(Beginning of RECORDS FOR THIS EXERCISE)
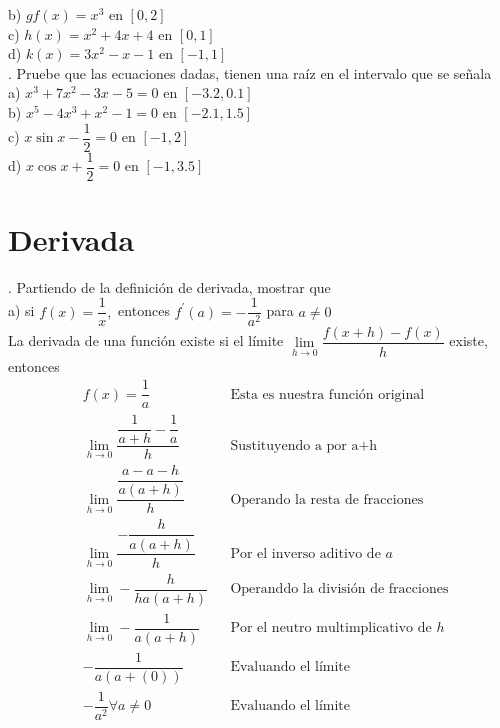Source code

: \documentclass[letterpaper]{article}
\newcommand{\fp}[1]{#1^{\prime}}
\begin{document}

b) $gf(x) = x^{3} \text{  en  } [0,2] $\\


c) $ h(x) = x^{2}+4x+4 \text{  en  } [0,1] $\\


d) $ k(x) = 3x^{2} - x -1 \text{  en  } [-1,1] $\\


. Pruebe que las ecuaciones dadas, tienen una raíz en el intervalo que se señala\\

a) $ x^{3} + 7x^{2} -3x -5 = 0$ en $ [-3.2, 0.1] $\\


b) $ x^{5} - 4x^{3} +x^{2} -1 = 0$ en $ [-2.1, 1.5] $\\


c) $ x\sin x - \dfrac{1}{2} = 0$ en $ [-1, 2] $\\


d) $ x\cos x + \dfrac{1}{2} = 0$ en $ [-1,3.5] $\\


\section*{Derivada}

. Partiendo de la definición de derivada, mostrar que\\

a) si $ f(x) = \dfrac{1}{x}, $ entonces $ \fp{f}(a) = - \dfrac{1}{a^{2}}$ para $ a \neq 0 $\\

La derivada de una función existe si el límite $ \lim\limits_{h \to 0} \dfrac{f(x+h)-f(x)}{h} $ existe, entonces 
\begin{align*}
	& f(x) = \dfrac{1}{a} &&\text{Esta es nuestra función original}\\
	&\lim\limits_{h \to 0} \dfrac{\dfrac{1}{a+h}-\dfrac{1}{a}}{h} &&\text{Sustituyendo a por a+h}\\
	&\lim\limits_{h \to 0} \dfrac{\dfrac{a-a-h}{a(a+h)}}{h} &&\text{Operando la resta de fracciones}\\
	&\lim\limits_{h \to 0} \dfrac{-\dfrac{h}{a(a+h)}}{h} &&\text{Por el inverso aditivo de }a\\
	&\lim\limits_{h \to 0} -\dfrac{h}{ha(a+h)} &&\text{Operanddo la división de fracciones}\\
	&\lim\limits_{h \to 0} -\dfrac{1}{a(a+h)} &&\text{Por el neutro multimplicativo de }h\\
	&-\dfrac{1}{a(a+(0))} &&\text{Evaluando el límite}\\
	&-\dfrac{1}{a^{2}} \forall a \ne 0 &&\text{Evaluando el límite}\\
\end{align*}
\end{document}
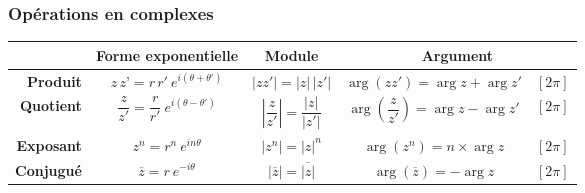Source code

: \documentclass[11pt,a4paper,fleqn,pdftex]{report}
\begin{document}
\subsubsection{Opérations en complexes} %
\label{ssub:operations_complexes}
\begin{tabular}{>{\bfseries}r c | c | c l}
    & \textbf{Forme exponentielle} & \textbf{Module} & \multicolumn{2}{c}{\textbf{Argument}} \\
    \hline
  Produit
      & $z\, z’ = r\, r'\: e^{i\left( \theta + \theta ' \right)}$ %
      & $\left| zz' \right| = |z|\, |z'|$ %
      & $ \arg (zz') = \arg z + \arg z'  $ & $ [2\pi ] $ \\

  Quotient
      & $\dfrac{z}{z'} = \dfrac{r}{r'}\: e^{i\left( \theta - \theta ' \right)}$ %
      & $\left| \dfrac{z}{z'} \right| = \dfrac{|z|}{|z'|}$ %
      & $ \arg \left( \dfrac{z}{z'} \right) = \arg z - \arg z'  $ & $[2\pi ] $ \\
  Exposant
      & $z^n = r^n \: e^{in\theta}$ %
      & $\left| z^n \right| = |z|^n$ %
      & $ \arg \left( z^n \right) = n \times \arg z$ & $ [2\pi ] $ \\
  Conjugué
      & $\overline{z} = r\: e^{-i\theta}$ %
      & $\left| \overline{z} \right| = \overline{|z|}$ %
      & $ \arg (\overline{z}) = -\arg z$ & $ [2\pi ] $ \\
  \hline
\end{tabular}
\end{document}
(End of RECORDS FOR THIS EXERCISE)
(Beginning of RECORDS FOR THIS EXERCISE)
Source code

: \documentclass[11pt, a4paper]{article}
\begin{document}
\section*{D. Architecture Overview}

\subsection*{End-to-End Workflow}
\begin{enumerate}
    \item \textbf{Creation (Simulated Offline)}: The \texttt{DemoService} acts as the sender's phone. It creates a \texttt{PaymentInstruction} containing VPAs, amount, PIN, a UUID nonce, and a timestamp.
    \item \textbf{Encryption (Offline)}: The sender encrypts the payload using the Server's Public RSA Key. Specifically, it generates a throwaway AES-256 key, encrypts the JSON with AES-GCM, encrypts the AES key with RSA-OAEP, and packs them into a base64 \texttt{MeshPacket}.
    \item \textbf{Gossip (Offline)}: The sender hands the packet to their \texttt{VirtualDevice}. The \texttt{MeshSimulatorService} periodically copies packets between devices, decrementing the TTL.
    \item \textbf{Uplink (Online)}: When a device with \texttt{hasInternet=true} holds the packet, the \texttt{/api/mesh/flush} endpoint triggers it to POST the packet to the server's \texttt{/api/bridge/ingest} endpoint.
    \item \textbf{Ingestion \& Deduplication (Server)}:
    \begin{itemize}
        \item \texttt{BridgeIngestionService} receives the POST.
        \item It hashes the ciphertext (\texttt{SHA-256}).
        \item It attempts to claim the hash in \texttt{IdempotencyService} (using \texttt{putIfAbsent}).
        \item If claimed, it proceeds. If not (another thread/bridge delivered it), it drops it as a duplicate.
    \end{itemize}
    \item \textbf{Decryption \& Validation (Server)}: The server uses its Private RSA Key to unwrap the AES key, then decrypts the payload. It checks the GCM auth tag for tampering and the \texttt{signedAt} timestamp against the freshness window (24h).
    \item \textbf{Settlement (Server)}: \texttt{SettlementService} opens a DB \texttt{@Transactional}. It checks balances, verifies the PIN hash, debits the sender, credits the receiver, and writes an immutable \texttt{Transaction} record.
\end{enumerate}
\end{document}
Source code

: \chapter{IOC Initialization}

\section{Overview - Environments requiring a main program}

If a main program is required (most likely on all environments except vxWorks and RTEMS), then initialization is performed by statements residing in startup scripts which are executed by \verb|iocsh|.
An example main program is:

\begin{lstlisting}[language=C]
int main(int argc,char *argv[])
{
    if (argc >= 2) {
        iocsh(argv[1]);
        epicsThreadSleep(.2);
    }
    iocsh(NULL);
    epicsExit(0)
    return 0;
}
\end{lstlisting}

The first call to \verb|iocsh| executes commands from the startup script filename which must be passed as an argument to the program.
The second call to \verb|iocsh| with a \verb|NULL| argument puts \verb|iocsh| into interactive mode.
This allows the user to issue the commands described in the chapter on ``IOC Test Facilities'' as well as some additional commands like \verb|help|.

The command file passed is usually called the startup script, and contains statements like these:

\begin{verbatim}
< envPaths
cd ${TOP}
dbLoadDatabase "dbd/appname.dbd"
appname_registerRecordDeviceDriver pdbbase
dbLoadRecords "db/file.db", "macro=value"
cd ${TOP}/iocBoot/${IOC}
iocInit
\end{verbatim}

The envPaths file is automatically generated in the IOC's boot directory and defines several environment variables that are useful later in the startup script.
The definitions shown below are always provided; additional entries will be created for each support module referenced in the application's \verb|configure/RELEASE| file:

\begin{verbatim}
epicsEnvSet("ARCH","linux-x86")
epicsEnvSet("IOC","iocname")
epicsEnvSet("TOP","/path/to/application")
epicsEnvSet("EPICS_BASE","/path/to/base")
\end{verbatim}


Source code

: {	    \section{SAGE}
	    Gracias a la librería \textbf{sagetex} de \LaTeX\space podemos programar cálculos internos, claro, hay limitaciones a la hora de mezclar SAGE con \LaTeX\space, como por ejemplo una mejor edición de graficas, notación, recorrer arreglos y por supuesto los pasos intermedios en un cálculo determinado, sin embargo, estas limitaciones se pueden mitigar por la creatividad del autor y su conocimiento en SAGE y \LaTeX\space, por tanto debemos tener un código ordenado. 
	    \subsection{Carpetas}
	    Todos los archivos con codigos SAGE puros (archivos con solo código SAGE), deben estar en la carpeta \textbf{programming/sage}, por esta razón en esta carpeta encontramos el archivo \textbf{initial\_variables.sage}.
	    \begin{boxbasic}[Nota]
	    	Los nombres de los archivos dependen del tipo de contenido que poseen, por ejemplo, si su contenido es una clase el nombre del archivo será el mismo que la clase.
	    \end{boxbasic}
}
(End of RECORDS FOR THIS EXERCISE)
WHAT THE EXERCISE ASKS:
Lines with the word "documentclass": copy each one from the data above.

EXERCISE ANSWER:
: \documentclass[letterpaper]{article}
: \documentclass[11pt,a4paper,fleqn,pdftex]{report}
: \documentclass[11pt, a4paper]{article}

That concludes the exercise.